Rise of the Tomb Raider, Explicit DirectX 12 MultiGPU, and a peek into the future

Andrew Yeung - MSFT

July 8th, 20160 0

Rise of the Tomb Raider is the first title to implement explicit MultiGPU (mGPU) on CrossFire/SLI systems using the DX12 API. It works on both Win32 and UWP. Using the low level DX12 API, Rise of the Tomb Raider was able to achieve extremely good CPU efficiency and in doing so, extract more GPU power in a mGPU system than was possible before.

This app, developed by Crystal Dynamics and Nixxes, even shows how explicit DX12 mGPU can win over DX11 implicit mGPU. In some configurations, you can even see up to 40% better mGPU scaling over DX11.

Read below for details on what mGPU scaling is, where these gains are coming from and what this all means for the future of high performance gaming.

Update: The UWP version is now live! Here’s the link.

Recap: What is Explicit MultiGPU and how does it make things better?

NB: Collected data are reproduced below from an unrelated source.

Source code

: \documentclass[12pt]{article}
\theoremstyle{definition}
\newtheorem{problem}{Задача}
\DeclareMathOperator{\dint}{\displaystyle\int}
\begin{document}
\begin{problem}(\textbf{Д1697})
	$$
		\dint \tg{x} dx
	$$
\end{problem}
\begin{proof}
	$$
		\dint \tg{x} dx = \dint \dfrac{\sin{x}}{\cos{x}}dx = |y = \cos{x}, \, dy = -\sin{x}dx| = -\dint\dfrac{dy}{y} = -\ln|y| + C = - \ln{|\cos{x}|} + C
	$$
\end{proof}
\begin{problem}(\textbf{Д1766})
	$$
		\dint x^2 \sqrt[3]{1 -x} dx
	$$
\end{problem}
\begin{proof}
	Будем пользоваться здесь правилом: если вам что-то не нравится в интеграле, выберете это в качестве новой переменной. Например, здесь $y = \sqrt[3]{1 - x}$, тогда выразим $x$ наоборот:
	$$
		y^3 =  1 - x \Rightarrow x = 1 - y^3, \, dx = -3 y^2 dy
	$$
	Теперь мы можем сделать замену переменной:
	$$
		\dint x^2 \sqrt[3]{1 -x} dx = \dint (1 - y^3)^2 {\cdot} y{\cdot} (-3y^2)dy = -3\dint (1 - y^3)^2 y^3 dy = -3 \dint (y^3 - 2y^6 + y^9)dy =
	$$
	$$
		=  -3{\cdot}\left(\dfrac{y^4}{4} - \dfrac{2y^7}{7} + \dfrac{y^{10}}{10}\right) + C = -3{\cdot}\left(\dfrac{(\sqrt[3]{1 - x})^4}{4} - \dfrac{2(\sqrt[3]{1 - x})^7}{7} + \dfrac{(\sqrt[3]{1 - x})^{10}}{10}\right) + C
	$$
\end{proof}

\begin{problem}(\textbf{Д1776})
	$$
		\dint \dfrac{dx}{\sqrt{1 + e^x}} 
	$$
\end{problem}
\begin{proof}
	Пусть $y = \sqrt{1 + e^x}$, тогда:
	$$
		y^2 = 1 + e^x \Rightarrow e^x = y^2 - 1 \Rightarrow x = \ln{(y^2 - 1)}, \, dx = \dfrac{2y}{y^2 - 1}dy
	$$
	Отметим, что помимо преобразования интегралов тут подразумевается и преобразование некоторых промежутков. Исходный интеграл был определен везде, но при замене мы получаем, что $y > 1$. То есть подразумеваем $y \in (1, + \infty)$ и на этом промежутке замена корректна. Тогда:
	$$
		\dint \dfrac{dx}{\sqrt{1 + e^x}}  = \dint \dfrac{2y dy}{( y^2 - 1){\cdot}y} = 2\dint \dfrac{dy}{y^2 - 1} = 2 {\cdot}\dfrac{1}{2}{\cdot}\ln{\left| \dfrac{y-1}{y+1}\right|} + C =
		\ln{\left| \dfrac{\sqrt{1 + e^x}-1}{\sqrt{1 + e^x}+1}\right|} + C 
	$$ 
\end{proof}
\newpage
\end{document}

Explicit mGPU refers to the explicit control over graphics hardware (only possible in DX12) by the game itself as opposed to an implicit (DX11) implementation which by nature is mostly invisible to the app.

Explicit mGPU comes in two flavors: homogeneous, and heterogeneous.

Homogeneous mGPU refers to a hardware configuration in which you have multiple GPUs that are identical (and linked). Currently, this is what most people think of when ‘MultiGPU’ is mentioned. Right now, this is effectively direct DX12 control over Crossfire/SLI systems. This type of mGPU is also the main focus of this post.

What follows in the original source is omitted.